=== Supplied entries ===
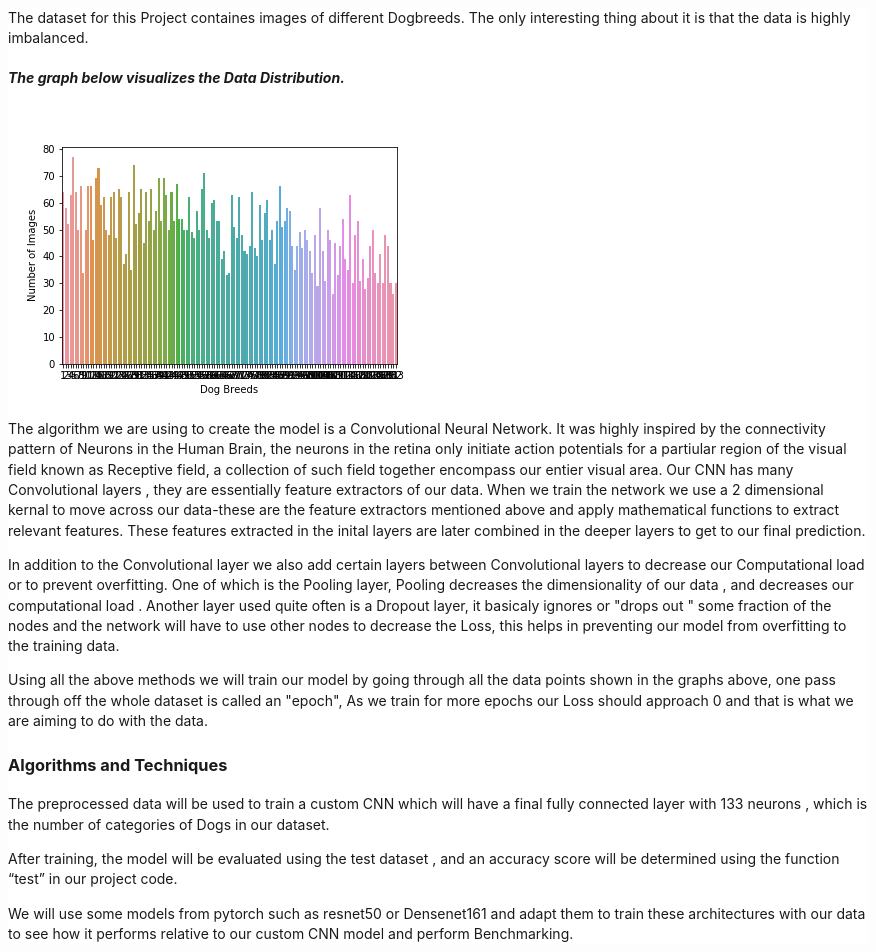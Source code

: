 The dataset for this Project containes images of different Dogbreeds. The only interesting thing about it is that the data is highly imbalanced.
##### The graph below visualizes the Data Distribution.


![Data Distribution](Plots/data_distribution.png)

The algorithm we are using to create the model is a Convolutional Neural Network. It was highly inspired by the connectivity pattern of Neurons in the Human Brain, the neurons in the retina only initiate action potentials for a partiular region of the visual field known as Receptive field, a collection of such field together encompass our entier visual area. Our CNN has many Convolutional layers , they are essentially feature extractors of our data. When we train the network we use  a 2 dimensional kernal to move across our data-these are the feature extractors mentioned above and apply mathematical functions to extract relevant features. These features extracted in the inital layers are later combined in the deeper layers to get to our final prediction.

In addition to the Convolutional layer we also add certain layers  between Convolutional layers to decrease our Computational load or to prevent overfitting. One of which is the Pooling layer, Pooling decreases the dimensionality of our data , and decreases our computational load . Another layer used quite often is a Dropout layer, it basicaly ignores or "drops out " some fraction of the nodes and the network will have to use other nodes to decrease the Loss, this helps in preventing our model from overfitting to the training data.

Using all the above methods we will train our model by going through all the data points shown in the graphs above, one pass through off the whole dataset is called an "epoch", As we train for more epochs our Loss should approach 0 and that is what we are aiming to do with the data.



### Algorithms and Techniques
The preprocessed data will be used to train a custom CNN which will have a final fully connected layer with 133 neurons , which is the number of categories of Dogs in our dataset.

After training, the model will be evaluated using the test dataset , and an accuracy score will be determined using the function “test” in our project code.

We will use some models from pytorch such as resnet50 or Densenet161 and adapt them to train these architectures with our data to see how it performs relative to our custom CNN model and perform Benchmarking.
===
=== Supplied entries ===
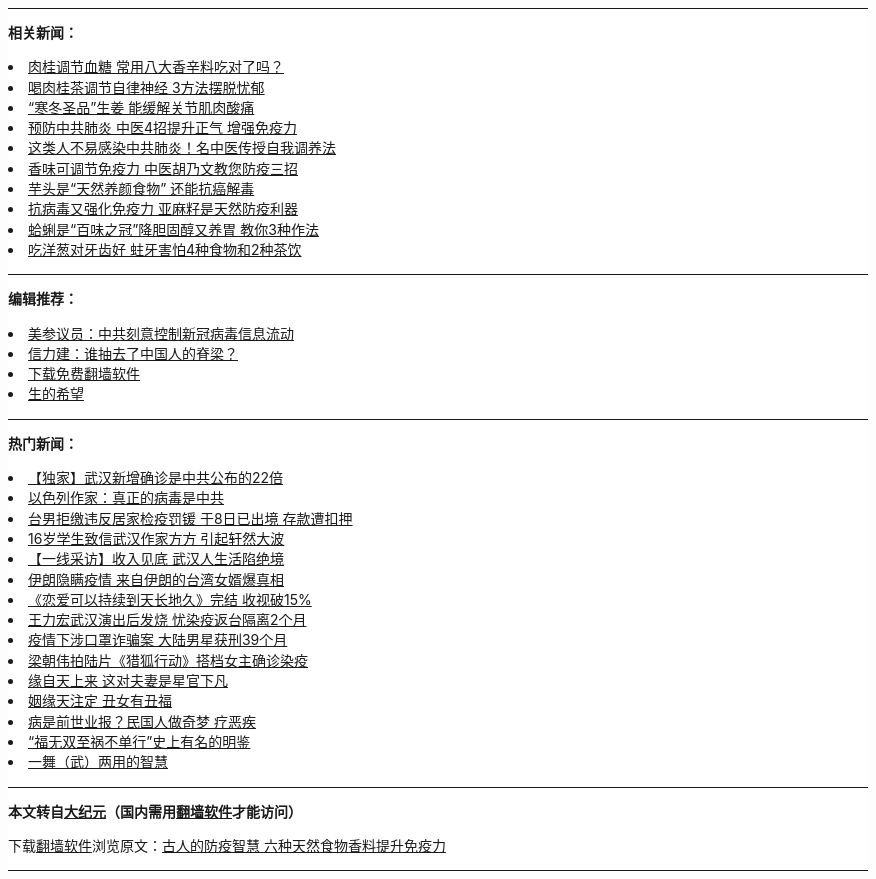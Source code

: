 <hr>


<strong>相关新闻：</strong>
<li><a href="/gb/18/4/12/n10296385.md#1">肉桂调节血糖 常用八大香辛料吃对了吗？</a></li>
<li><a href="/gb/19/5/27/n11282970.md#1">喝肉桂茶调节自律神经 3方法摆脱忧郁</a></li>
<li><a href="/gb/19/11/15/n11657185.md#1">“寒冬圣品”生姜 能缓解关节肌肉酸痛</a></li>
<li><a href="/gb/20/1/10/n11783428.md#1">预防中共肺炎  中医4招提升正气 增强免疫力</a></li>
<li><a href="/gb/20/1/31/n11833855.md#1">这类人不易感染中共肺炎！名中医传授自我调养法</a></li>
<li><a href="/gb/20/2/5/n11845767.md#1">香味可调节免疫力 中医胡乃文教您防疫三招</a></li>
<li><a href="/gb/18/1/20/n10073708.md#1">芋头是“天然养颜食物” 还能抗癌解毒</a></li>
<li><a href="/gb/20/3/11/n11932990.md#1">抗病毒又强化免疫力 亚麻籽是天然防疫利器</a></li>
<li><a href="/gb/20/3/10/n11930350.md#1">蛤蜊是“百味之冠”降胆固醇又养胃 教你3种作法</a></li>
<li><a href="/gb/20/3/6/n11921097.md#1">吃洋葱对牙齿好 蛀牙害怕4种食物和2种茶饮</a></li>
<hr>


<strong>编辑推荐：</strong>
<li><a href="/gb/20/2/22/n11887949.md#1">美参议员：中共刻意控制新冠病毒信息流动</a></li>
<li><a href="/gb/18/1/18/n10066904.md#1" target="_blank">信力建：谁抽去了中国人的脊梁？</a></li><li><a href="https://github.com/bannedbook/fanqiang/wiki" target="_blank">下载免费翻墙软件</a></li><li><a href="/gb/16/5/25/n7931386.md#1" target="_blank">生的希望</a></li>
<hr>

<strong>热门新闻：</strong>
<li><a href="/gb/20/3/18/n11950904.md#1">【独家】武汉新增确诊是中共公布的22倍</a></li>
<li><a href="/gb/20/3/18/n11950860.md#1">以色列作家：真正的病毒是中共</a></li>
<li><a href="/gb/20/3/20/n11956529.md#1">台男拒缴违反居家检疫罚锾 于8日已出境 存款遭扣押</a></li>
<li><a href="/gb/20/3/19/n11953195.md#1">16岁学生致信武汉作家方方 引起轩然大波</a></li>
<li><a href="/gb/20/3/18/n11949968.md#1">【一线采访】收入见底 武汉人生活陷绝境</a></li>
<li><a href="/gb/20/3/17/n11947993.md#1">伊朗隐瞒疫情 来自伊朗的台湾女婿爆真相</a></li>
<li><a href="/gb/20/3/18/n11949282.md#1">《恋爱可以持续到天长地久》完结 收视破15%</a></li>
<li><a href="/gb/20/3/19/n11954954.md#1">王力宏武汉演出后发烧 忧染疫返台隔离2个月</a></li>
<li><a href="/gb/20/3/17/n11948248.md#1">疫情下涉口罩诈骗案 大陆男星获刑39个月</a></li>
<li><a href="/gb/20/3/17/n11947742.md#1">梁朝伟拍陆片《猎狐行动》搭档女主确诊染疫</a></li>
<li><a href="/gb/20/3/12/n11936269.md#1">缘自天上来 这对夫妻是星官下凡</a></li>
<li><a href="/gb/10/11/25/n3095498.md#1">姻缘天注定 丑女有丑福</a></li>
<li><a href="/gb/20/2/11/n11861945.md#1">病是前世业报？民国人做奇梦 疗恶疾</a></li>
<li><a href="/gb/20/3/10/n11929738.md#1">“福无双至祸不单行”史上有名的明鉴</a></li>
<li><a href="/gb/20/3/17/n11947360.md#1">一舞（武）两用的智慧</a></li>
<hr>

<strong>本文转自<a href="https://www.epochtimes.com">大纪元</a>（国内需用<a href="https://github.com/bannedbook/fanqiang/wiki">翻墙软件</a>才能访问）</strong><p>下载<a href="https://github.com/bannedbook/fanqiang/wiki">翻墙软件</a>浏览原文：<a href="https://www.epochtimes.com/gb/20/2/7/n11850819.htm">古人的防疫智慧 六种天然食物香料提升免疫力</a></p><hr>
===
▶ [What is expected] Could you repeat exactly the lines above from the line with "The algorithm we" up to and including the line with "In addition to", and only those?

▶ [Solution]
The algorithm we are using to create the model is a Convolutional Neural Network. It was highly inspired by the connectivity pattern of Neurons in the Human Brain, the neurons in the retina only initiate action potentials for a partiular region of the visual field known as Receptive field, a collection of such field together encompass our entier visual area. Our CNN has many Convolutional layers , they are essentially feature extractors of our data. When we train the network we use  a 2 dimensional kernal to move across our data-these are the feature extractors mentioned above and apply mathematical functions to extract relevant features. These features extracted in the inital layers are later combined in the deeper layers to get to our final prediction.

In addition to the Convolutional layer we also add certain layers  between Convolutional layers to decrease our Computational load or to prevent overfitting. One of which is the Pooling layer, Pooling decreases the dimensionality of our data , and decreases our computational load . Another layer used quite often is a Dropout layer, it basicaly ignores or "drops out " some fraction of the nodes and the network will have to use other nodes to decrease the Loss, this helps in preventing our model from overfitting to the training data.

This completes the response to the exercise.